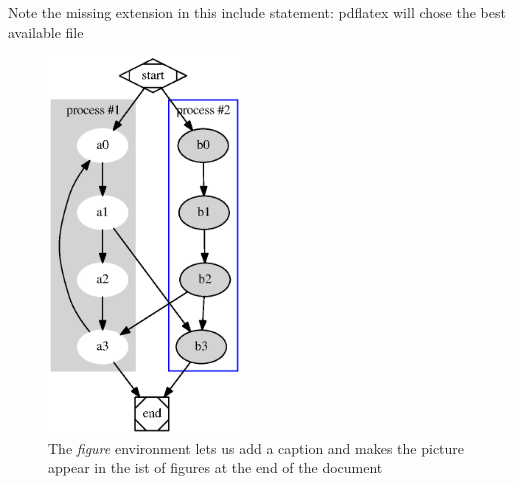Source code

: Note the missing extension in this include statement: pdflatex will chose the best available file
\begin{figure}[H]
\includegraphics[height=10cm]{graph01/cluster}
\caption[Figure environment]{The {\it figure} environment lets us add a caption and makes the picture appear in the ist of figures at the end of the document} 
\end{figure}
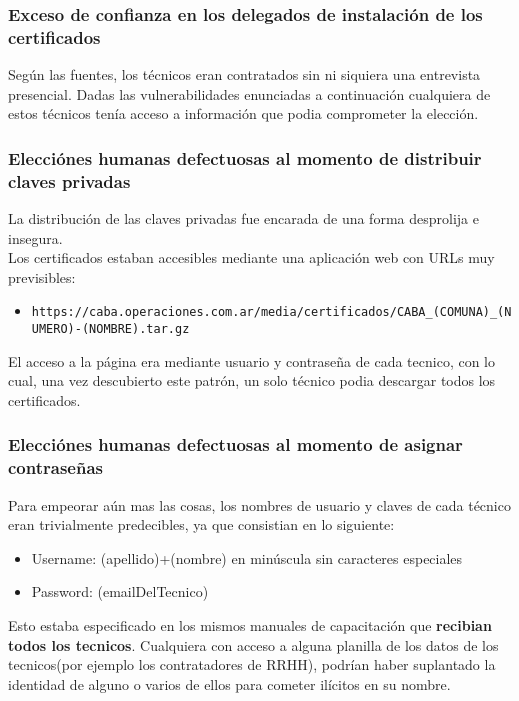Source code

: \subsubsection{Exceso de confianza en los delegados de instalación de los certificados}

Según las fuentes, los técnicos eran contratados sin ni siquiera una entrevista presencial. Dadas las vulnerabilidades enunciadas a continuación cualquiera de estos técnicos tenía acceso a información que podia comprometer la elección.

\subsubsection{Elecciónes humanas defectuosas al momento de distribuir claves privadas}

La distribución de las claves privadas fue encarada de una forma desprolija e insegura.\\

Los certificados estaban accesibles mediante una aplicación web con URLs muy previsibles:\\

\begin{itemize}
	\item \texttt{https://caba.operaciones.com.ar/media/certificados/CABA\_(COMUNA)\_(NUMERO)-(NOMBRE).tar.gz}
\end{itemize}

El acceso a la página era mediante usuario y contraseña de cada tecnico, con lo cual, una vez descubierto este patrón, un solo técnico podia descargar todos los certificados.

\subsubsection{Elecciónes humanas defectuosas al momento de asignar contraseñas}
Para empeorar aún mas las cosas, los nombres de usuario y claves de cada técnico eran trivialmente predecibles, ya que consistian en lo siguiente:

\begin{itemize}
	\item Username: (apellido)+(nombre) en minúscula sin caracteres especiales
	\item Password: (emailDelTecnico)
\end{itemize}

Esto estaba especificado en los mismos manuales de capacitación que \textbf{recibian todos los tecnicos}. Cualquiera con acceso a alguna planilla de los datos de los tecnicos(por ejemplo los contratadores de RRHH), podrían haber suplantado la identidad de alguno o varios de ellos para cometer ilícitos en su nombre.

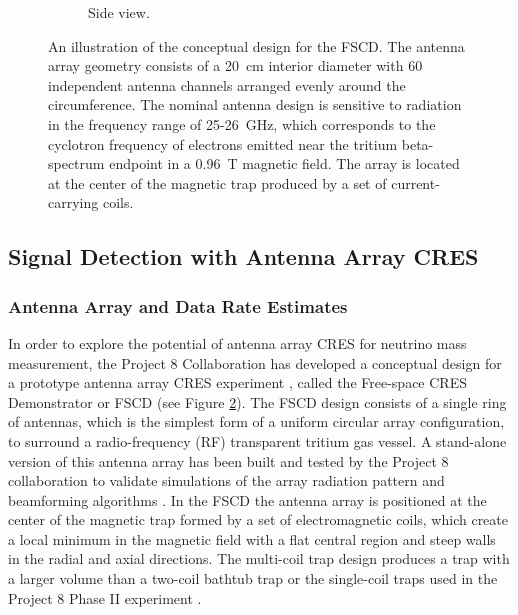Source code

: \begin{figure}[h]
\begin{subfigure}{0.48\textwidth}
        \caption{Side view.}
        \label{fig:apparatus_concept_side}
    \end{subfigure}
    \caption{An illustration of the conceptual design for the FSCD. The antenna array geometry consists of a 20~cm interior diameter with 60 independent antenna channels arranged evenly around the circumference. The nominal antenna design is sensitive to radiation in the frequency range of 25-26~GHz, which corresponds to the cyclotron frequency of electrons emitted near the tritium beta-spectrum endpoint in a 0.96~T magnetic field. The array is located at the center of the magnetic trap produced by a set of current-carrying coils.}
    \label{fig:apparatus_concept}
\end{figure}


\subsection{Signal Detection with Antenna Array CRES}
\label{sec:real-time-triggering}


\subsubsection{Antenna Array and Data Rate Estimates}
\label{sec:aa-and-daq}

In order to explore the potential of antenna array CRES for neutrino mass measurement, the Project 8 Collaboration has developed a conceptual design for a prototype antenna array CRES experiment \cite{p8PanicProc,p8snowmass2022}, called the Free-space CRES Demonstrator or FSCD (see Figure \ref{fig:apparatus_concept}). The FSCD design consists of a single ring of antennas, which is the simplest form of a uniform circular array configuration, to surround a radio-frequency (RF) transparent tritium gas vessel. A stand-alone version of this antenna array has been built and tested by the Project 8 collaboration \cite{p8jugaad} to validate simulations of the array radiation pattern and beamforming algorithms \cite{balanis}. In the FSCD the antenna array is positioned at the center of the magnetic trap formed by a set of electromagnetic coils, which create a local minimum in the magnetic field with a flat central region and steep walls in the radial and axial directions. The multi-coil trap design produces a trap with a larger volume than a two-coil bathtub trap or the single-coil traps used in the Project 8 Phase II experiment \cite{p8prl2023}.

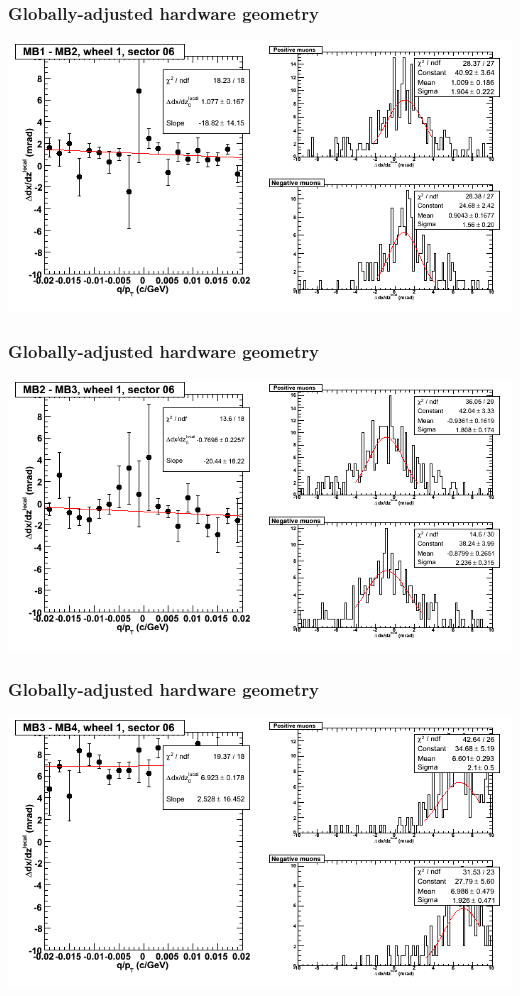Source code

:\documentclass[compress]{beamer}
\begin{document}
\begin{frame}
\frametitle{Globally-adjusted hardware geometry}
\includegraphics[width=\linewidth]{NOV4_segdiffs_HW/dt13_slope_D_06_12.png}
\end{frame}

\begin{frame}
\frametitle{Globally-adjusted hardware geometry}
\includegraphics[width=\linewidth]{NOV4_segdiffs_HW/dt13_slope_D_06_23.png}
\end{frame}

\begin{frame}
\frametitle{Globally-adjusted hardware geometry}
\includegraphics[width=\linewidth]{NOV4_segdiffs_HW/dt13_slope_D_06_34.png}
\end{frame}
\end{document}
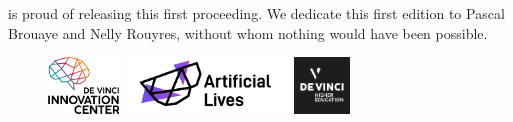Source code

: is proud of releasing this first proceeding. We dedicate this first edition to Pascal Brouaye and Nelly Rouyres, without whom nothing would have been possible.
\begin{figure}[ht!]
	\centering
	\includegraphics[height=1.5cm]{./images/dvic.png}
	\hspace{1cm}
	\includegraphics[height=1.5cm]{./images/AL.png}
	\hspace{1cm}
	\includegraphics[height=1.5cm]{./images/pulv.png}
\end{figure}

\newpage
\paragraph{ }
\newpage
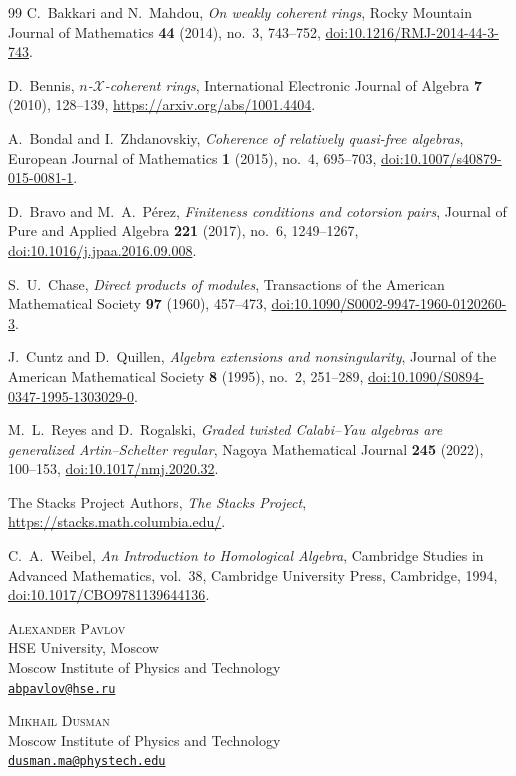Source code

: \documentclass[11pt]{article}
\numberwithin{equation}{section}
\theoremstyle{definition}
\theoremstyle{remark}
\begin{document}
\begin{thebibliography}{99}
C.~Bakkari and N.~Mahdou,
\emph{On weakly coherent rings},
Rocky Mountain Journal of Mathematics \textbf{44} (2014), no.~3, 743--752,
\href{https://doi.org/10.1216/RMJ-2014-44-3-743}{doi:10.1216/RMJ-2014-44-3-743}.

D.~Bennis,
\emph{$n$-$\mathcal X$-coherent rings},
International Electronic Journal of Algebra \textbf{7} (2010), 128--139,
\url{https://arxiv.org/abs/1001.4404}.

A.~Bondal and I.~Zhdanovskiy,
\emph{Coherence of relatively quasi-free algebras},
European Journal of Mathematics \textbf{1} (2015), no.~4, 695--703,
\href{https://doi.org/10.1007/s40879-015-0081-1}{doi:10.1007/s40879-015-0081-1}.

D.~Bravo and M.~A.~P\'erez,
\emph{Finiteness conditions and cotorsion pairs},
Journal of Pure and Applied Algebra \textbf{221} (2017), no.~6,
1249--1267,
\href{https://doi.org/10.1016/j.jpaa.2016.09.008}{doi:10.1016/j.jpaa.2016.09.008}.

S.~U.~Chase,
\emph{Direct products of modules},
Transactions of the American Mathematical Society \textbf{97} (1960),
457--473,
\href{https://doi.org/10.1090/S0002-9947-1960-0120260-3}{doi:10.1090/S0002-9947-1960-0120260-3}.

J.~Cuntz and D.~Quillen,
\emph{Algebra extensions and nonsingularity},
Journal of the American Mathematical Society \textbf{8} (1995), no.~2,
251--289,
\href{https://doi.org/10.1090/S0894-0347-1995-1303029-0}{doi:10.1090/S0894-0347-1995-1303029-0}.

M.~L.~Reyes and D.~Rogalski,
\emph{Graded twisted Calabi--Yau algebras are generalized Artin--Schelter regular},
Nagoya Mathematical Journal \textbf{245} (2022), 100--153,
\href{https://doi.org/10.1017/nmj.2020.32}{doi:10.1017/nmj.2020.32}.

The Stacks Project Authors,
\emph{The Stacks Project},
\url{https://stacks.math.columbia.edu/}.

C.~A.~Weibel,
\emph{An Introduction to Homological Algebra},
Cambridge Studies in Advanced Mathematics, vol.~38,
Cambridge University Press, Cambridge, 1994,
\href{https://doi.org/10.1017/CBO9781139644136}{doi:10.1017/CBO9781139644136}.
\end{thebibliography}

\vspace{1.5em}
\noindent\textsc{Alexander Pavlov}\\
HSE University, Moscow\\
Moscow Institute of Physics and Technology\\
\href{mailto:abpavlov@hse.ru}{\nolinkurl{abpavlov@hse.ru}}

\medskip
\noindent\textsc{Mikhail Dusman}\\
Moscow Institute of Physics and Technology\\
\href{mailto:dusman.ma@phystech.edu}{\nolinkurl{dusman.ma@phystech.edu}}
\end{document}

> [WHAT TO DO]: Among the lines of the data, which ones contain the word "certificados"? Show them.

> [RESULT OF THIS TASK]:
: \subsubsection{Exceso de confianza en los delegados de instalación de los certificados}
Los certificados estaban accesibles mediante una aplicación web con URLs muy previsibles:\\
	\item \texttt{https://caba.operaciones.com.ar/media/certificados/CABA\_(COMUNA)\_(NUMERO)-(NOMBRE).tar.gz}
El acceso a la página era mediante usuario y contraseña de cada tecnico, con lo cual, una vez descubierto este patrón, un solo técnico podia descargar todos los certificados.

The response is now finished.